Pipeline spill could send gas prices higher
Published 10:23 am Tuesday, September 20, 2016
SPECIAL TO THE JOURNAL (ASSOCIATED PRESS):
Motorists in the Southeast and East could pay more for gasoline in coming days because of the shutdown of a leaking pipeline in Alabama.
Experts say, however, that any spike in service-station prices should only be temporary.
Colonial Pipeline Co. said Friday that it doesn’t expect to fully reopen its primary gasoline pipeline until next week.
It is one of two major pipelines that connect more than two dozen refineries in Texas and Louisiana with cities in the East, from Atlanta to New York.

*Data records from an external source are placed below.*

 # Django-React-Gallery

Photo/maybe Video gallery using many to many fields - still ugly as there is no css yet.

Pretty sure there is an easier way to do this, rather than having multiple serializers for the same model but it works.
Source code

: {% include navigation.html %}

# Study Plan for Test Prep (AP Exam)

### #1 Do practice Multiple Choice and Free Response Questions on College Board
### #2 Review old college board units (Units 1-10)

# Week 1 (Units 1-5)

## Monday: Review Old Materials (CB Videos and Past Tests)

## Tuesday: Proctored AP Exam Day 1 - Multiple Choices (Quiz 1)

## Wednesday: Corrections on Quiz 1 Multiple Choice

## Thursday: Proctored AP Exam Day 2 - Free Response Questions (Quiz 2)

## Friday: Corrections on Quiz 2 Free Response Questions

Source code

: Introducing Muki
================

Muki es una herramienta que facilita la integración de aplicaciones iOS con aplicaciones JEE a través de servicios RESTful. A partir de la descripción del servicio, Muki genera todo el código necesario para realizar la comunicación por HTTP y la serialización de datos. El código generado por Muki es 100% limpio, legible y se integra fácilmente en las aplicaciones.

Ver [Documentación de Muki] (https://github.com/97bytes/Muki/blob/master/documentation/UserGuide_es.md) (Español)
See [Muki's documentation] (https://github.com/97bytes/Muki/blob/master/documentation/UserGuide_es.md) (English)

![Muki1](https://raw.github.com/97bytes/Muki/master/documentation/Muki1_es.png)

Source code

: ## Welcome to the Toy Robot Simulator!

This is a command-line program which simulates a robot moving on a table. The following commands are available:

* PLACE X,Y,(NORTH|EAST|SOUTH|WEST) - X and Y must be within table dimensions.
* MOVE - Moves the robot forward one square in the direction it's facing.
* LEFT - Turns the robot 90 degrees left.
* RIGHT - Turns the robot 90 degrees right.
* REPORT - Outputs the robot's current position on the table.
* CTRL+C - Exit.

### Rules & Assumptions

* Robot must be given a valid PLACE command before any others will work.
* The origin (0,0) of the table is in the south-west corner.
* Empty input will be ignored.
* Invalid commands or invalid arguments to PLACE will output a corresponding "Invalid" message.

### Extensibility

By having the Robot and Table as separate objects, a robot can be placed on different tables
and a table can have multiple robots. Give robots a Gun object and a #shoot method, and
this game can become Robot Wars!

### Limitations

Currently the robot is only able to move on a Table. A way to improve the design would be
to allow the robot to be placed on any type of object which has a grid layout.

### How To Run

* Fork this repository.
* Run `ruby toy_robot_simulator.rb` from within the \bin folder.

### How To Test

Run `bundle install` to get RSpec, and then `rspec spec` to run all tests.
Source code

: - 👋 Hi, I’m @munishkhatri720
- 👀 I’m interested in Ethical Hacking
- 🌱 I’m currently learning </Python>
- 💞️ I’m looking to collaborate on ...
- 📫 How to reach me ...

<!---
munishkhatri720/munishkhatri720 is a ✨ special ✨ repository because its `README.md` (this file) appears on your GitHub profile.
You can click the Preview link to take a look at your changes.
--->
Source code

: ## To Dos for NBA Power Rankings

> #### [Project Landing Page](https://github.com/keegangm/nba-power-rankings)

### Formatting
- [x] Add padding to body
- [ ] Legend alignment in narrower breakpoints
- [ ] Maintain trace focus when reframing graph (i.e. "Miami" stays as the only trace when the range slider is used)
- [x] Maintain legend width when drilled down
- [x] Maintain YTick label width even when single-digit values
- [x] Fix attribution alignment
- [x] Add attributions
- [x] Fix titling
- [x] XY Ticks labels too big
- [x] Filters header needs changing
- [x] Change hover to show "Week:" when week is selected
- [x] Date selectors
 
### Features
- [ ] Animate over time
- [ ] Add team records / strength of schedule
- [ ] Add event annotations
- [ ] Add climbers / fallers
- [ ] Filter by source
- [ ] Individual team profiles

The Colonial pipeline provides nearly 40 percent of the region’s gasoline and usually runs at or near full capacity.
Prices on futures contracts for wholesale gasoline rose about 2 percent Friday to $1.46 a gallon after rising 5 percent on Thursday.
Colonial said that supply disruptions would be felt first in Georgia, Alabama, Tennessee, North Carolina and South Carolina.
Tom Kloza, an energy analyst with the Oil Price Information Service, said some stations in the Southeast could run short on supply and boost their prices by 20 or 30 cents a gallon.
“The Colonial pipeline is the metaphorical aorta for the supply to the most-populated regions of the country, and you’ve lost 10 days of blood flow,” Kloza said. The good news, he added, is that the disruption comes at a time when gasoline prices are down sharply from a couple years ago.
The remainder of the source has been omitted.